- _WHAT YOU ARE ASKED TO DO_: Where the records below have a line with "files", that line is to be copied.

- _DATA UNDER STUDY_:
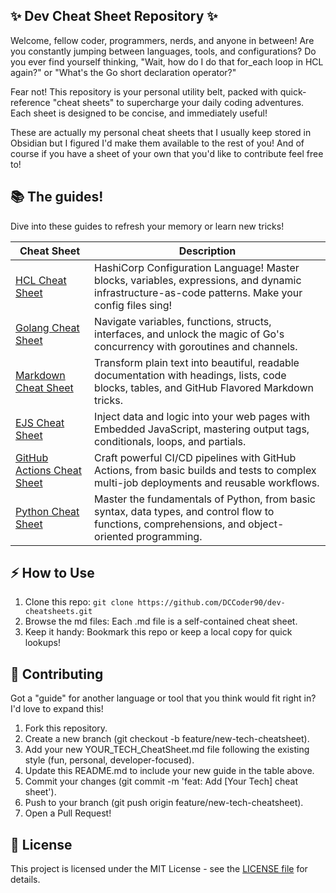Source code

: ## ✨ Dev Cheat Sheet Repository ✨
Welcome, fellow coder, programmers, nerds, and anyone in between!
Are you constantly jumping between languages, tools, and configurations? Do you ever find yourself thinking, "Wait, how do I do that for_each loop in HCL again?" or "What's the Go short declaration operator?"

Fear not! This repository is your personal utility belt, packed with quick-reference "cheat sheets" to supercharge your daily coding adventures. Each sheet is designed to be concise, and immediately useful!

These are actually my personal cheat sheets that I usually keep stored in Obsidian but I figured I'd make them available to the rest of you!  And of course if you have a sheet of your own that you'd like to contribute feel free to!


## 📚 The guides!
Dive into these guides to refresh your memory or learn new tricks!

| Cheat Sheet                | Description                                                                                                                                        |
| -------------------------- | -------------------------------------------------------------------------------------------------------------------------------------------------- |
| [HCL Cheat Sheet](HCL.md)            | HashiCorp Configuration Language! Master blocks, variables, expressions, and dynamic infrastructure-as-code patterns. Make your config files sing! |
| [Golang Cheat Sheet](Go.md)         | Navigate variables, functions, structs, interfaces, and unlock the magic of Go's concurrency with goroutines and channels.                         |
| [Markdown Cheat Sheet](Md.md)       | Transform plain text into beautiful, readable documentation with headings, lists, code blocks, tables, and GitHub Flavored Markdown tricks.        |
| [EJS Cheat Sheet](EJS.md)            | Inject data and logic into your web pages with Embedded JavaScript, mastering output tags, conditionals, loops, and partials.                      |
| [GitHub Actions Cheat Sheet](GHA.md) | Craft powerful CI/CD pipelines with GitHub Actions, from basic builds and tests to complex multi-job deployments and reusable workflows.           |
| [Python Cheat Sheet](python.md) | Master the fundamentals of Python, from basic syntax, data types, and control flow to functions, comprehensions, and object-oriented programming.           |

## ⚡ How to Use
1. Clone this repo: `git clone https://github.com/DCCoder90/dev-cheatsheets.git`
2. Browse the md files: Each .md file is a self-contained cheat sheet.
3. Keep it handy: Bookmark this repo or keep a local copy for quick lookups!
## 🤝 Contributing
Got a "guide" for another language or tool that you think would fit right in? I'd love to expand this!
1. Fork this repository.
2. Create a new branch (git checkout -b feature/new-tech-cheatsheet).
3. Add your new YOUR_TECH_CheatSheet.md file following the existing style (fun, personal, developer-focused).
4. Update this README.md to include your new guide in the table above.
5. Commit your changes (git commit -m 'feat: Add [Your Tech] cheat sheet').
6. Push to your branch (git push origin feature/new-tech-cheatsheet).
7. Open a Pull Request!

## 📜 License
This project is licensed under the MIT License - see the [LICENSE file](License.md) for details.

- _SOLUTION TO THE EXERCISE_:
| [HCL Cheat Sheet](HCL.md)            | HashiCorp Configuration Language! Master blocks, variables, expressions, and dynamic infrastructure-as-code patterns. Make your config files sing! |
2. Browse the md files: Each .md file is a self-contained cheat sheet.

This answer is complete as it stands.